The families weren’t so close then.

His usual cover should work.

“It’s Jon actually, ma’am. And I come from a part of the family that now lives in the Americas,” he explained, reciting his practiced lie. “My mother lost her husband and wished to come back just a few years previous.”

“Why does she not travel with you?” the aunt asked.

“She’s no longer with us, ma’am. Taken in the most recent cholera outbreak in London, I’m afraid.”

For the first time, he saw a different reaction in those dark eyes.

Perhaps because that time most of what Ghost had said was true.

His mother did die of cholera.

She died much earlier, however, in the Whitechapel outbreak of 1854, when Ghost was only eleven.

“I am very sorry to hear that, Jon.” That time, Charlotte Astley sounded almost like she meant it. “Many fell from that terrible pestilence. I have cousins who were lost back in fifty-four. As well as in the upper country.”

Ghost nodded sympathetically.

He almost meant it, too.

“I am terribly sorry to hear that, Ma’am,” he said gravely.

“Are you going to this thing in the barbarian lands?” she demanded next, her voice a touch sharper. “This thing in the wilderness outside St. Petersburg?”

In that moment, Ghost had to fight not to smile.

Still, he found himself liking Charlotte Astley a bit more now.

“I am,” he admitted. He went on in the same tone, as if he regretted it as much as her. “Family obligation, I’m afraid.”

“For us as well,” she said, clucking softly.

Her words grew openly sour, but for the first time, her rancor didn’t seem aimed at Ghost.

“I suppose all of us must take the knee from time to time,” she said. “If only in the name of international relations.”

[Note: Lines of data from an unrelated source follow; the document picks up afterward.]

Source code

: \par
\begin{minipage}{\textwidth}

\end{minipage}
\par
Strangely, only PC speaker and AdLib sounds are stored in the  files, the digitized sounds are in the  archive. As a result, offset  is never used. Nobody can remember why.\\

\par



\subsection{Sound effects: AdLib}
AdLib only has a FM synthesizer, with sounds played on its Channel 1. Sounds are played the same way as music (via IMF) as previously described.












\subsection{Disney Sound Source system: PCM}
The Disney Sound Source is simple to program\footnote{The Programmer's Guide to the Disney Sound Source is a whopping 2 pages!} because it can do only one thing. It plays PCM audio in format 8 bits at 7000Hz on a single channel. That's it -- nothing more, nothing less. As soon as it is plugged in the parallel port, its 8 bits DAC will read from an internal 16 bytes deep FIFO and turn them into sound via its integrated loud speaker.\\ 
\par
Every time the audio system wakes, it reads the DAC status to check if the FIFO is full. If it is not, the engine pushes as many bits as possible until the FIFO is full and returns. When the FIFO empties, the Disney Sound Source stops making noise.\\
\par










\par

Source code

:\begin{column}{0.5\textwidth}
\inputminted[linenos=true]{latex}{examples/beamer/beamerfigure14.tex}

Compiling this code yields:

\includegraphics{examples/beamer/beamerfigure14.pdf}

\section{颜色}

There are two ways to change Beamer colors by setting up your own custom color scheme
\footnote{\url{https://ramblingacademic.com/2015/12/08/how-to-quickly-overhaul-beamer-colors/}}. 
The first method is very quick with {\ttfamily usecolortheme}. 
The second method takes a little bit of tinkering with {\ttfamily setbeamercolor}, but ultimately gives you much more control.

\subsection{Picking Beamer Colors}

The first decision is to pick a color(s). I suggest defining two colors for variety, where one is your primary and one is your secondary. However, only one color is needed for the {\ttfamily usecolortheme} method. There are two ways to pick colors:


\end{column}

“I suspect that is true, Viscountess,” he responded.

When the pause stretched a breath longer, Ghost bowed again.

“Very pleasant to meet you Viscountess,” he murmured to the older Astley. He used his deepest his bow for the aunt. His voice grew slightly less formal for the niece. “Very pleasant to meet you as well, Miss Astley. I do hope you both enjoy your dinner.”

He was already backing up.

When the Viscountess acknowledged his manners with a reluctant-seeming nod, he smiled at her politely, coming slowly out of the bow.

By the time he fully straightened, he had already nearly reached the train car’s door.

He would not be having sex tonight, he decided.